BEGIN

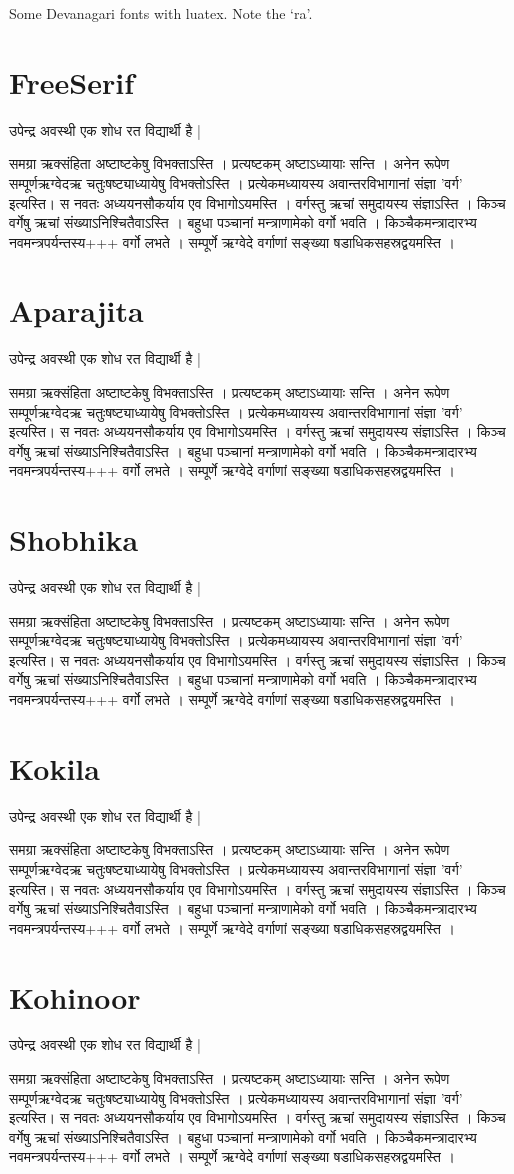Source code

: \documentclass{article}
\newcommand\text{उपेन्द्र अवस्थी एक शोध रत विद्यार्थी है |%
\vskip3mm

समग्रा ऋक्संहिता अष्टाष्टकेषु विभक्ताऽस्ति । प्रत्यष्टकम् अष्टाऽध्यायाः
सन्ति । अनेन रूपेण सम्पूर्णऋग्वेदऋ चतुःषष्ट्याध्यायेषु विभक्तोऽस्ति ।
प्रत्येकमध्यायस्य अवान्तरविभागानां संज्ञा 'वर्ग' इत्यस्ति। स नवतः
अध्ययनसौकर्याय एव विभागोऽयमस्ति । वर्गस्तु ऋचां समुदायस्य संज्ञाऽस्ति ।
किञ्च वर्गेषु ऋचां संख्याऽनिश्चितैवाऽस्ति । बहुधा पञ्चानां
मन्त्राणामेको वर्गो भवति । किञ्चैकमन्त्रादारभ्य नवमन्त्रपर्यन्तस्य+++
वर्गो लभते । सम्पूर्णे ऋग्वेदे वर्गाणां सङ्ख्या षडाधिकसहस्रद्वयमस्ति ।}
\begin{document}
\raggedright

Some Devanagari fonts with luatex. Note the ‘ra’.

\section{FreeSerif}\fsfamily\text

\section{Aparajita}\apfamily\text

\section{Shobhika}\sbfamily\text

\section{Kokila}\kkfamily\text

\section{Kohinoor}\khfamily\text
\end{document}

END

Assigned task: Whenever the word "text" appears in a line above, copy that line.

Result:
\newcommand\text{उपेन्द्र अवस्थी एक शोध रत विद्यार्थी है |%
\section{FreeSerif}\fsfamily\text
\section{Aparajita}\apfamily\text
\section{Shobhika}\sbfamily\text
\section{Kokila}\kkfamily\text
\section{Kohinoor}\khfamily\text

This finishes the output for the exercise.